Dam Pracnha, 56, a parish council member from Battambang who was closely associated with Monsignor Sotha, called bishop by the local people, recalled how the prelate was aware of his impending death. "He seemed to know everything, and on the last Sunday Mass our bishop told us, 'From now on, enemies will arrive,'" she recalled.
"He is a good example for us," Pracnha added, telling how Khmer Rouge troops killed the Church leader in Kbal Spean, near the border town of Poipet, from where the Khmer Rouge expelled many foreigners.
Hnem Yard, 56, now a Chom Noum parish council member in the province, recalled trying to help Monsignor Sotha escape.
"Our bishop was very worried about all the foreign missioners and because he had seen how many people were killed," Yard told UCA News. "I offered to take him across the Thai border another way, but he refused because it was illegal. He decided to go on National Road No. 5 to Poipet, where he was killed by a soldier for no reason," Yard narrated with tears in his eyes. He said the Church leader lived a "simple" life of poverty.
Jesuit Father Totet Banaynal, Battambang vicar general, told UCA News the blood of martyrs would help sow the seeds for God's kingdom and the growth of the Catholic Church. He said the prefecture built a school at the place where Monsignor Sotha was killed and erected a pillar that tells about his death. The pillar, he pointed out, was the villagers' idea.
Srey Laoy, who was baptized in the 1990s, told UCA News she learned much at the memorial service that helped her understand the Catholic Church better.
"It strengthens my belief, because of the witness of our dear bishop, brothers and sisters, who were killed in that difficult period," she said. "They knew they would be killed but they trusted in Christ."
Estimates of the number of people who died at the hands of the Khmer Rouge -- killed, worked to death in rural labor camps that came to be known as the "killing fields," from lack of food and medical care -- range from around 500,000 to 2 million. Church records say Cambodia had 65,000 Catholics in 1970, but only 1,000 or so Cambodian Catholics were alive when Vietnamese troops forced the Khmer Rouge from power in 1979. Foreign missioners were deported, and no Cambodian priests or nuns in the country survived.
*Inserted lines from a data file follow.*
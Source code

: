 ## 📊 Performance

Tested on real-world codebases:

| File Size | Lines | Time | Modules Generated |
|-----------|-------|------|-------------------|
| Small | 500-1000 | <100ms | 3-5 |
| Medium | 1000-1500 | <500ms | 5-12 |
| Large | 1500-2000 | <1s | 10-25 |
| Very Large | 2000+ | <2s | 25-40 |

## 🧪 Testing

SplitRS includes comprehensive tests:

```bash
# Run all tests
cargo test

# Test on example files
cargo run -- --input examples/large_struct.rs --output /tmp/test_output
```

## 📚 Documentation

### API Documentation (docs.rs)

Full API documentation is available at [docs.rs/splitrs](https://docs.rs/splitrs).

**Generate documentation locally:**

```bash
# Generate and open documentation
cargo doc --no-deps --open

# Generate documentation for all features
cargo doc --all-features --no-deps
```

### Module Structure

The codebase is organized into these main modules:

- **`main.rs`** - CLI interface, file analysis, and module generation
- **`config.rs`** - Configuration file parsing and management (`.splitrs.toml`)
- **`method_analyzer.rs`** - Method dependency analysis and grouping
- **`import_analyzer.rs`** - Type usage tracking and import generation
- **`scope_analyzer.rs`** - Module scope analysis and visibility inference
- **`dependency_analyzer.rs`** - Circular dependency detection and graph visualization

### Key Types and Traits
Monsignor Sotha did seminary studies in France and Italy, and was ordained a priest in 1959, serving at St. Mary's Parish in Phnom Penh. He was appointed apostolic prefect of Battambang when the Vatican established the prefecture on Sept. 26, 1968. He was killed at the age of 41.
Battambang prefecture covers eight provinces -- Banteay Mean Chey, Battambang, Kompong Chhnang, Kompong Thorn, Oddar Mean Chey, Preah Vihear, Pursat, Siem Reap -- and Pailin city. It has about 7,000 Catholics. Phnom Penh vicariate and Kompong Cham prefecture cover the rest of the country.
Since 1989, religions have revived in Cambodia, with Buddhism, to which more than 90 percent of the country's 12 million people adhere, now the state religion. The Cambodian Catholic Church counts 19,000 members.